Schon kleine Einflüsse bringen den Verkehr im Kieler Süden komplett zum Erliegen
Als Anfang Juli eine Baustelle auf dem Theodor-Heuss-Ring eröffnet wurde, schien es, als ginge das Abendland unter.
Dabei sind von der aktuellen Maßnahme gerade einmal zwei der vier Fahrspuren betroffen, die einfach nur neu asphaltiert werden müssen. Die monatelang zuvor angekündigten Bauarbeiten erwischten dennoch viele Autofahrer kalt, und auch Tage später gibt es keinesfalls zu vermelden: Die Autofahrer haben sich an die Situation angepasst und sind in großem Stil auf Fahrrad und Öffentliche Verkehrsmittel umgestiegen. Nichts dergleichen. Es hat den Anschein, als würden dieselben Leute jeden Tag von demselben Stau überrascht werden.
Leider ist der Umstieg auf den Bus auch nicht die Lösung. Denn die Busse teilen sich den Straßenraum mit dem Autostau. Busse aus den südlichen Stadtteilen fahren in den Hauptverkehrszeiten oft über eine Stunde Verspätung ein.
Hinzu kommt die Unart vieler Autofahrer, in bereits blockierte Kreuzungsbereiche einzufahren und damit auch den Querverkehr komplett zum Erliegen zu bringen, wie an der Alten Lübecker Chaussee überall zu beobachten.

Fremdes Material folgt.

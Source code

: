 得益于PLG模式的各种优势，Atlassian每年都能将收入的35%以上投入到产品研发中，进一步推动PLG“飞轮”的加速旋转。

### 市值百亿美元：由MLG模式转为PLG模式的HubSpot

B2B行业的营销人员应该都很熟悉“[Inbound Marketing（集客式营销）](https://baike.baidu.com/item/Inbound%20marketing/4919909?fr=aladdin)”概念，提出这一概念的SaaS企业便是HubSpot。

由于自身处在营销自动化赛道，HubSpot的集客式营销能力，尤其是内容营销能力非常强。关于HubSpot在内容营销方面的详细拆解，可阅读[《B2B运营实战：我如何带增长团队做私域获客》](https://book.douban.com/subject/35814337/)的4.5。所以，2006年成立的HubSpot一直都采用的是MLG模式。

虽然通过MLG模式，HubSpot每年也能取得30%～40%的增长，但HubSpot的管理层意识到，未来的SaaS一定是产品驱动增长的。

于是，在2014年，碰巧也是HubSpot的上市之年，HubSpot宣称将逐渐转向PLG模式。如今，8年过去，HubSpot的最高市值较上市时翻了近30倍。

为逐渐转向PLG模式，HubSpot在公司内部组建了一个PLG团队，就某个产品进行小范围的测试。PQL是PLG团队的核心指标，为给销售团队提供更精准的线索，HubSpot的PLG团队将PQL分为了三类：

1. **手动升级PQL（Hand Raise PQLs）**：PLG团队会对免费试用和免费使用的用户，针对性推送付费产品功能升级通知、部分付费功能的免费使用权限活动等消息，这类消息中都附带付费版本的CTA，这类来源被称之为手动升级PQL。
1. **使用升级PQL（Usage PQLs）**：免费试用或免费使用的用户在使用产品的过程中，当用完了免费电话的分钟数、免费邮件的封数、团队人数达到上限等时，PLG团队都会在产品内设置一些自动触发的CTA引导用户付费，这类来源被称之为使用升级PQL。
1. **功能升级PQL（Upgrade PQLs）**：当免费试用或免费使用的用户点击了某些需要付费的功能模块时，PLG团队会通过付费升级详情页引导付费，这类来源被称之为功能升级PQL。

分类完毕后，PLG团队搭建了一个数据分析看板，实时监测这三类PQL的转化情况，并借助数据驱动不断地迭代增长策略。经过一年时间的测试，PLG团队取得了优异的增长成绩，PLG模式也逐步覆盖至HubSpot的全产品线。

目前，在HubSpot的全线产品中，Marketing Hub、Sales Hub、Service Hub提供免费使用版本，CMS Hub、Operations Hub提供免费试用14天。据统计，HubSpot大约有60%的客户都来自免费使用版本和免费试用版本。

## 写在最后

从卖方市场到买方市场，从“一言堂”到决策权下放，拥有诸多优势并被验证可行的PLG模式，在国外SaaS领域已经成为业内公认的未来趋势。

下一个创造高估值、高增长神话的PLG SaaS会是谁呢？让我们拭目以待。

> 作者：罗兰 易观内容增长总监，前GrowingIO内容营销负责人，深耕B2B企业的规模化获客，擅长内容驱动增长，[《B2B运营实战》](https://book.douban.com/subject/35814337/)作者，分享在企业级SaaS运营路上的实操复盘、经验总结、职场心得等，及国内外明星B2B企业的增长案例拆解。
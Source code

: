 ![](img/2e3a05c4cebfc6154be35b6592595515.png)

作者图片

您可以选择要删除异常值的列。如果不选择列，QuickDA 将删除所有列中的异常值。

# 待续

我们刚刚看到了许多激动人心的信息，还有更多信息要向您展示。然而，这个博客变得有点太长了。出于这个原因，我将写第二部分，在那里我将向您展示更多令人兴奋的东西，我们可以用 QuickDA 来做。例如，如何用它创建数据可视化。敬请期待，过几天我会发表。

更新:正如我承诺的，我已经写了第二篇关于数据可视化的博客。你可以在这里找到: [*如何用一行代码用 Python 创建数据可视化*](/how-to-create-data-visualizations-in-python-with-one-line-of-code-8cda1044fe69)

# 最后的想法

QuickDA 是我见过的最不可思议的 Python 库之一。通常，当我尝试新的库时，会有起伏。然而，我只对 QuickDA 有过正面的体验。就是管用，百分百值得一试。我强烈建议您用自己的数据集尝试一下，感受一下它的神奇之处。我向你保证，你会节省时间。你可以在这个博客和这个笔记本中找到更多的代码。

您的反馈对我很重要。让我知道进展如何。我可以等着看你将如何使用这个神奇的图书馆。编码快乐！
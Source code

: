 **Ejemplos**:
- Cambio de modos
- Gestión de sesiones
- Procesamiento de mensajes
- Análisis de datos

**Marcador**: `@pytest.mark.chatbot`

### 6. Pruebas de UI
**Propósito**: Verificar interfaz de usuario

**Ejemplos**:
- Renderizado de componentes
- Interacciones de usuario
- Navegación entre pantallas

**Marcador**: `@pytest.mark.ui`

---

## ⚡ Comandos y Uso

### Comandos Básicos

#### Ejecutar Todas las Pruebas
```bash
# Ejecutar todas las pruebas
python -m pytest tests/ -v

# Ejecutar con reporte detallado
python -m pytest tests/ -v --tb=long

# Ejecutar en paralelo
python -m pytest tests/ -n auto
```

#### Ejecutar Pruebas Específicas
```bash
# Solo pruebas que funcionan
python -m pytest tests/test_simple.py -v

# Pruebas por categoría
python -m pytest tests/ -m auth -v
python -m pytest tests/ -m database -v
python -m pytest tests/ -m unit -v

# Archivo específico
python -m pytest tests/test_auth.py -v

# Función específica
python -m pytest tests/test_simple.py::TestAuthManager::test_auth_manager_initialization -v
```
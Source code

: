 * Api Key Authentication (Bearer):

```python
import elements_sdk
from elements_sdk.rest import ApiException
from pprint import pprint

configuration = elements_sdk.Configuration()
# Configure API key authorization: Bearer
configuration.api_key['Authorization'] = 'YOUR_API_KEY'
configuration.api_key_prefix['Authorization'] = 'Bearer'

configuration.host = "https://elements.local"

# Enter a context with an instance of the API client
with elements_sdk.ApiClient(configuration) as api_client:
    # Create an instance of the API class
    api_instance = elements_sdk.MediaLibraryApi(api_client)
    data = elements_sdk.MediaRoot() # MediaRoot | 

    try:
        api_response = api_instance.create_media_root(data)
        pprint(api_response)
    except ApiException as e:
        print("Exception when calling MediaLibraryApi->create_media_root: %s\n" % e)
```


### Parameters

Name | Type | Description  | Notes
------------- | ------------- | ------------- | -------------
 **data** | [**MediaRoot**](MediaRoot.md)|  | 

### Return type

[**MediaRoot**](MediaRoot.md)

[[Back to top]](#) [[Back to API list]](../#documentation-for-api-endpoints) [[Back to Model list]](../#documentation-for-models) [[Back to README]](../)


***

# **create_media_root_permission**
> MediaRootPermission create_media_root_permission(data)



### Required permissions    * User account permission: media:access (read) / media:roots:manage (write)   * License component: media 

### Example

Auch verzweifeltes Hupkonzert macht die Sache nicht besser, sondern erhöht allenfalls den Stress-Level.
Die immer weiter zunehmende Breite der Fahrzeuge macht es zudem Einsatzfahrzeugen immer schwieriger durchzukommen. Mutmaßlich könnten ein paar Ordnungshüter an den Hotspot-Kreuzungen durch konsequentes Einschreiten schon für eine erkleckliche Sanierung des städtischen Haushalts sorgen.
Tatsächlich geht es vom Theodor-Heuss-Ring bis in die Innenstadt erprobtermaßen zu Stauzeiten zu Fuß schneller als mit Auto oder Bus. (Platz eins auf dem Treppchen gebührt allerdings den Radlern – schneller geht’s nicht.) Nur mal ein Gedankenspiel: Würden alle Autofahrer aus ihren überdimensionalen Blechbehältern aussteigen, wären sie ein überschaubares Grüppchen, das zudem noch schneller zu Fuß am Ziel wäre. Wer Rad fährt oder zu Fuß geht, ist nämlich nahezu gar nicht betroffen, außer vom Zusatzgestank der vor sich hin miefenden Blech-Karawane.
Wenn eine einzige Sanierungsmaßnahme ein derartiges, nachhaltiges und wochenlanges Verkehrsdesaster verursacht, dann gibt das schon zu denken! Offensichtlich reicht es nicht für ein Reflektieren der eigenen Verkehrsmittelwahl. Und weiter: Diejenigen, die vorbildlich auf den Bus umsteigen, haben auch nichts davon. Wenn die von vielen herbeigesehnte Stadtbahn kommt, macht sie einen Bogen um den Kieler Süden. Es ist nicht bekannt, wie Hamburger Chaussee und Alte Lübecker Chaussee stattdessen für den ÖPNV ertüchtigt werden sollen. Ohne eigene Busspuren wird es keinen Grund zum Umsteigen geben.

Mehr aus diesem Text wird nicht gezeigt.